Stephen is still very happy with his decision to work through SIDES. He tells everyone that asks that he really likes how it is going.

Stephen is 10 and would be in grade 4, but he is about 1/3 of the way through the grade 5 curriculum. He is motoring his way through the material fast enough that I think he should be allowed to slow down.

I am not talking about him not being some manner of structured learning, but doing more creative things with more of his time because he is getting far enough ahead. Since he is working at his own pace, what takes place in the school over a week or two he does in a day or two.

With the speed he is going through the material, and the flexibility of how he can meet the requirements, we are getting more relaxed in what Stephen does during the day. We are allowing him to do more creative things for longer periods

Stephen has had a chance to do some interesting things.
  • We did an experiment on heat transference so that he could understand why water heats and cools faster than air.
  • We pulled open the truck hood and looked at how an engine works after having viewed some videos about how a 4 stroke engine functions.
  • He is learning to play the ocarina - his idea
  • He is recording stories on the computer with special effects
  • He is learning how to podcast
  • He is writing a SciFi story
  • He is using his Warhammer as his art project and will be building scenery shortly

Not only is he doing all these interesting things, I am at hand when he is doing them. It is interesting to be so closely connected to what his learning and how he is learning it.

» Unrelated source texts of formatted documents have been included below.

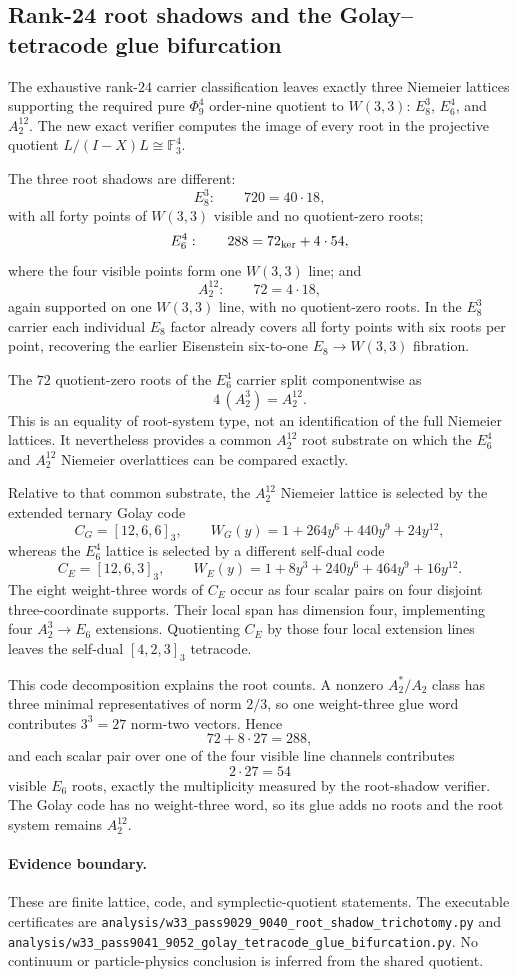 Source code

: \subsection*{Rank-24 root shadows and the Golay--tetracode glue bifurcation}

The exhaustive rank-$24$ carrier classification leaves exactly three Niemeier lattices
supporting the required pure $\Phi_9^4$ order-nine quotient to $W(3,3)$:
$E_8^3$, $E_6^4$, and $A_2^{12}$.  The new exact verifier computes the image of every
root in the projective quotient $L/(I-X)L\cong\mathbb F_3^4$.

The three root shadows are different:
\[
E_8^3:\qquad 720=40\cdot18,
\]
with all forty points of $W(3,3)$ visible and no quotient-zero roots;
\[
E_6^4:\qquad 288=72_{\rm ker}+4\cdot54,
\]
where the four visible points form one $W(3,3)$ line; and
\[
A_2^{12}:\qquad 72=4\cdot18,
\]
again supported on one $W(3,3)$ line, with no quotient-zero roots.  In the $E_8^3$
carrier each individual $E_8$ factor already covers all forty points with six roots per
point, recovering the earlier Eisenstein six-to-one $E_8\to W(3,3)$ fibration.

The $72$ quotient-zero roots of the $E_6^4$ carrier split componentwise as
\[
4\,(A_2^3)=A_2^{12}.
\]
This is an equality of root-system type, not an identification of the full Niemeier
lattices.  It nevertheless provides a common $A_2^{12}$ root substrate on which the
$E_6^4$ and $A_2^{12}$ Niemeier overlattices can be compared exactly.

Relative to that common substrate, the $A_2^{12}$ Niemeier lattice is selected by the
extended ternary Golay code
\[
C_G=[12,6,6]_3,
\qquad
W_G(y)=1+264y^6+440y^9+24y^{12},
\]
whereas the $E_6^4$ lattice is selected by a different self-dual code
\[
C_E=[12,6,3]_3,
\qquad
W_E(y)=1+8y^3+240y^6+464y^9+16y^{12}.
\]
The eight weight-three words of $C_E$ occur as four scalar pairs on four disjoint
three-coordinate supports.  Their local span has dimension four, implementing four
$A_2^3\to E_6$ extensions.  Quotienting $C_E$ by those four local extension lines leaves
the self-dual $[4,2,3]_3$ tetracode.

This code decomposition explains the root counts.  A nonzero $A_2^*/A_2$ class has three
minimal representatives of norm $2/3$, so one weight-three glue word contributes
$3^3=27$ norm-two vectors.  Hence
\[
72+8\cdot27=288,
\]
and each scalar pair over one of the four visible line channels contributes
\[
2\cdot27=54
\]
visible $E_6$ roots, exactly the multiplicity measured by the root-shadow verifier.
The Golay code has no weight-three word, so its glue adds no roots and the root system
remains $A_2^{12}$.

\paragraph{Evidence boundary.}
These are finite lattice, code, and symplectic-quotient statements.  The executable
certificates are
\texttt{analysis/w33\_pass9029\_9040\_root\_shadow\_trichotomy.py} and
\texttt{analysis/w33\_pass9041\_9052\_golay\_tetracode\_glue\_bifurcation.py}.
No continuum or particle-physics conclusion is inferred from the shared quotient.
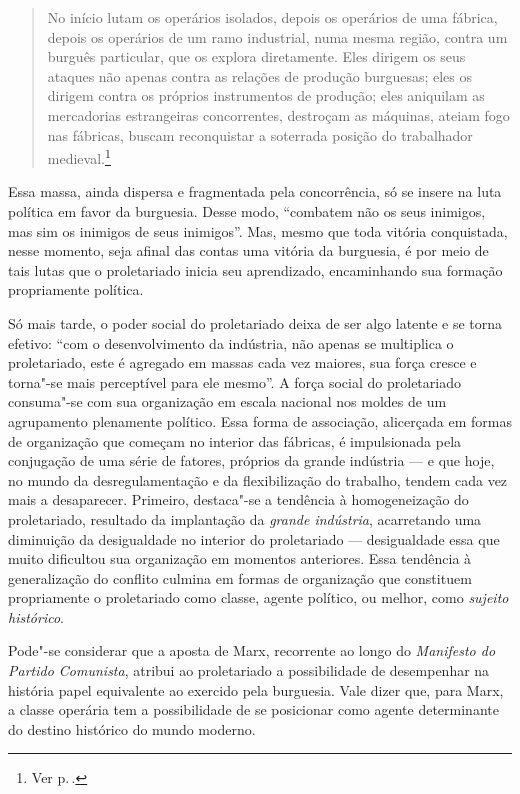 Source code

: \begin{quote} 
No início lutam os operários isolados, depois os operários de uma
fábrica, depois os operários de um ramo industrial, numa mesma região,
contra um burguês particular, que os explora diretamente. Eles dirigem os seus
ataques não apenas contra as relações de produção burguesas; eles os
dirigem contra os próprios instrumentos de produção; eles aniquilam as
mercadorias estrangeiras concorrentes, destroçam as máquinas, ateiam
fogo nas fábricas, buscam reconquistar a soterrada posição do
trabalhador medieval.\footnote{Ver p.\,\pageref{6}.}
\end{quote} 

Essa massa, ainda dispersa e fragmentada pela concorrência, só
se insere na luta política em favor da burguesia. Desse modo,
``combatem não os seus inimigos, mas sim os inimigos de seus inimigos''.
Mas, mesmo que toda vitória conquistada, nesse momento, seja afinal das
contas uma vitória da burguesia, é por meio de tais lutas que o
proletariado inicia seu aprendizado, encaminhando sua formação
propriamente política.

Só mais tarde, o poder social do proletariado deixa de ser algo latente
e se torna efetivo: ``com o desenvolvimento da indústria, não apenas
se multiplica o proletariado, este é agregado em massas cada vez maiores,
sua força cresce e torna"-se mais perceptível para ele mesmo''. A força
social do proletariado consuma"-se com sua organização em escala
nacional nos moldes de um agrupamento plenamente político. Essa forma
de associação, alicerçada em formas de organização que começam no
interior das fábricas, é impulsionada pela conjugação de uma série de
fatores, próprios da grande indústria --- e que hoje, no mundo da
desregulamentação e da flexibilização do trabalho, tendem cada vez mais
a desaparecer. Primeiro, destaca"-se a tendência à homogeneização do
proletariado, resultado da implantação da \textit{grande indústria},
acarretando uma diminuição da desigualdade no interior do proletariado
--- desigualdade essa que muito dificultou sua organização em momentos
anteriores. Essa tendência à generalização do conflito culmina em
formas de organização que constituem propriamente o proletariado como
classe, agente político, ou melhor, como \textit{sujeito histórico}.

Pode"-se considerar que a aposta de Marx, recorrente ao longo do
\textit{Manifesto do Partido Comunista}, atribui ao proletariado a
possibilidade de desempenhar na história papel equivalente ao exercido
pela burguesia. Vale dizer que, para Marx, a classe operária tem a
possibilidade de se posicionar como agente determinante do destino
histórico do mundo moderno.

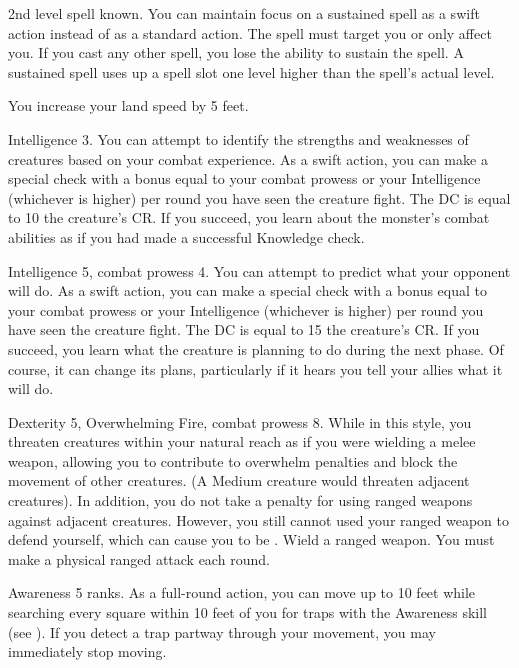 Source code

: \featpre 2nd level spell known.
\featben You can maintain focus on a sustained spell as a swift action instead of as a standard action.
The spell must target you or only affect you.
If you cast any other spell, you lose the ability to sustain the spell.
A sustained spell uses up a spell slot one level higher than the spell's actual level.

\featben You increase your land speed by 5 feet.

\featpre Intelligence 3.
\featben You can attempt to identify the strengths and weaknesses of creatures based on your combat experience.
As a swift action, you can make a special check with a bonus equal to your combat prowess or your Intelligence (whichever is higher)  per round you have seen the creature fight.
The DC is equal to 10 \add the creature's CR.
If you succeed, you learn about the monster's combat abilities as if you had made a successful Knowledge check.

\featpres Intelligence 5, combat prowess 4.
\featben You can attempt to predict what your opponent will do.
As a swift action, you can make a special check with a bonus equal to your combat prowess or your Intelligence (whichever is higher)  per round you have seen the creature fight.
The DC is equal to 15 \add the creature's CR.
If you succeed, you learn what the creature is planning to do during the next phase.
Of course, it can change its plans, particularly if it hears you tell your allies what it will do.

\featpres Dexterity 5, Overwhelming Fire, combat prowess 8.
\featben While in this style, you threaten creatures within your natural reach as if you were wielding a melee weapon, allowing you to contribute to overwhelm penalties and block the movement of other creatures.
(A Medium creature would threaten adjacent creatures).
In addition, you do not take a  penalty for using ranged weapons against adjacent creatures.
However, you still cannot used your ranged weapon to defend yourself, which can cause you to be .
\stylereq Wield a ranged weapon.
You must make a physical ranged attack each round.

\featpre Awareness 5 ranks.
\featben As a full-round action, you can move up to 10 feet while searching every square within 10 feet of you for traps with the Awareness skill (see ).
If you detect a trap partway through your movement, you may immediately stop moving.

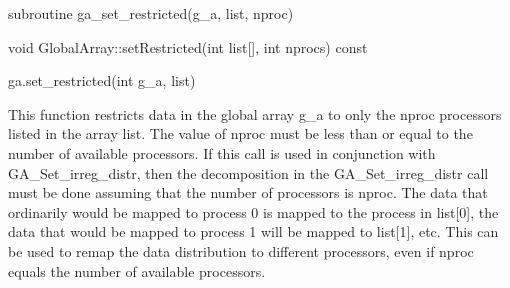 \documentclass[10pt]{article}
\begin{document}
\begin{fapi}
\begin{fcode}
subroutine ga_set_restricted(g_a, list, nproc)
\end{fcode}
\begin{funcargs}
\end{funcargs}
\end{fapi}

\begin{cxxapi}
\begin{cxxcode}
void GlobalArray::setRestricted(int list[], int nprocs) const
\end{cxxcode}
\begin{funcargs}
\end{funcargs}
\end{cxxapi}

\begin{pyapi}
\begin{pycode}
ga.set_restricted(int g_a, list)
\end{pycode}
\begin{funcargs}
\end{funcargs}
\end{pyapi}

\gcoll

\begin{desc}

This function restricts data in the global array g_a to only the nproc
processors listed in the array list. The value of nproc must be less than or
equal to the number of available processors. If this call is used in
conjunction with GA_Set_irreg_distr, then the decomposition in the
GA_Set_irreg_distr call must be done assuming that the number of processors is
nproc. The data that ordinarily would be mapped to process 0 is mapped to the
process in list[0], the data that would be mapped to process 1 will be mapped
to list[1], etc. This can be used to remap the data distribution to different
processors, even if nproc equals the number of available processors.

\end{desc}

\end{document}
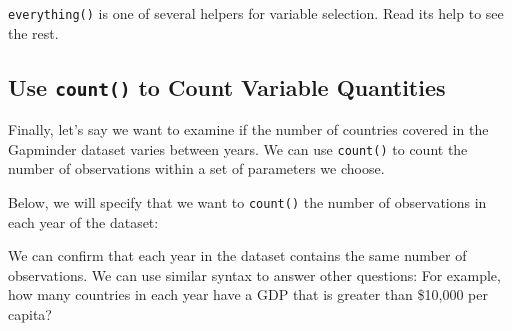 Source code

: \documentclass[]{book}
\newenvironment{Shaded}{\begin{snugshade}}{\end{snugshade}}
\newcommand{\KeywordTok}[1]{\textcolor[rgb]{0.13,0.29,0.53}{\textbf{#1}}}
\newcommand{\DecValTok}[1]{\textcolor[rgb]{0.00,0.00,0.81}{#1}}
\newcommand{\StringTok}[1]{\textcolor[rgb]{0.31,0.60,0.02}{#1}}
\newcommand{\CommentTok}[1]{\textcolor[rgb]{0.56,0.35,0.01}{\textit{#1}}}
\newcommand{\OperatorTok}[1]{\textcolor[rgb]{0.81,0.36,0.00}{\textbf{#1}}}
\newcommand{\NormalTok}[1]{#1}
\begin{document}
\texttt{everything()} is one of several helpers for variable selection.
Read its help to see the rest.

\subsection{\texorpdfstring{Use \texttt{count()} to Count Variable
Quantities}{Use count() to Count Variable Quantities}}\label{use-count-to-count-variable-quantities}

Finally, let's say we want to examine if the number of countries covered
in the Gapminder dataset varies between years. We can use
\texttt{count()} to count the number of observations within a set of
parameters we choose.

Below, we will specify that we want to \texttt{count()} the number of
observations in each year of the dataset:

\begin{Shaded}
\end{Shaded}

We can confirm that each year in the dataset contains the same number of
observations. We can use similar syntax to answer other questions: For
example, how many countries in each year have a GDP that is greater than
\$10,000 per capita?

\begin{Shaded}
\end{Shaded}
\end{document}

The most active teaching I do is with chess. He is rapidly learning how to play chess very well and loves chess problems. In the process of working with Stephen on chess, I am finally properly learning chess. It is in teaching him formal openings, tactics, strategies, end game and more that I am dramatically improving my own game.

In most things Stephen is self directed and comes to us for direction to get started or to explain some part of what he is working on.

I have been looking for some online resources and I have found some good ones, though I would like to find some more, if you know of any, please let me know. If it were not for the online resources for everything, it would be very hard for us to work with Stephen. I am not sure how people managed it in the past.

There are down sides:
  • He is in the house and does need some supervision, this impacts our ability to work
  • Stephen sometimes does the absolute minimum and asks "Am I done?" - I can not watch him all the time and have made it clear that if he bullshits us the whole process will not work.
  • He can get frustrated and adopt a whiny defeated tone at times, when he sounds like that it pushes all my buttons.

So far, so good. I am happy with how it is going. More and more people are choosing different choices from the child's education, I wrote about this recently for 24 Hours in Vancouver.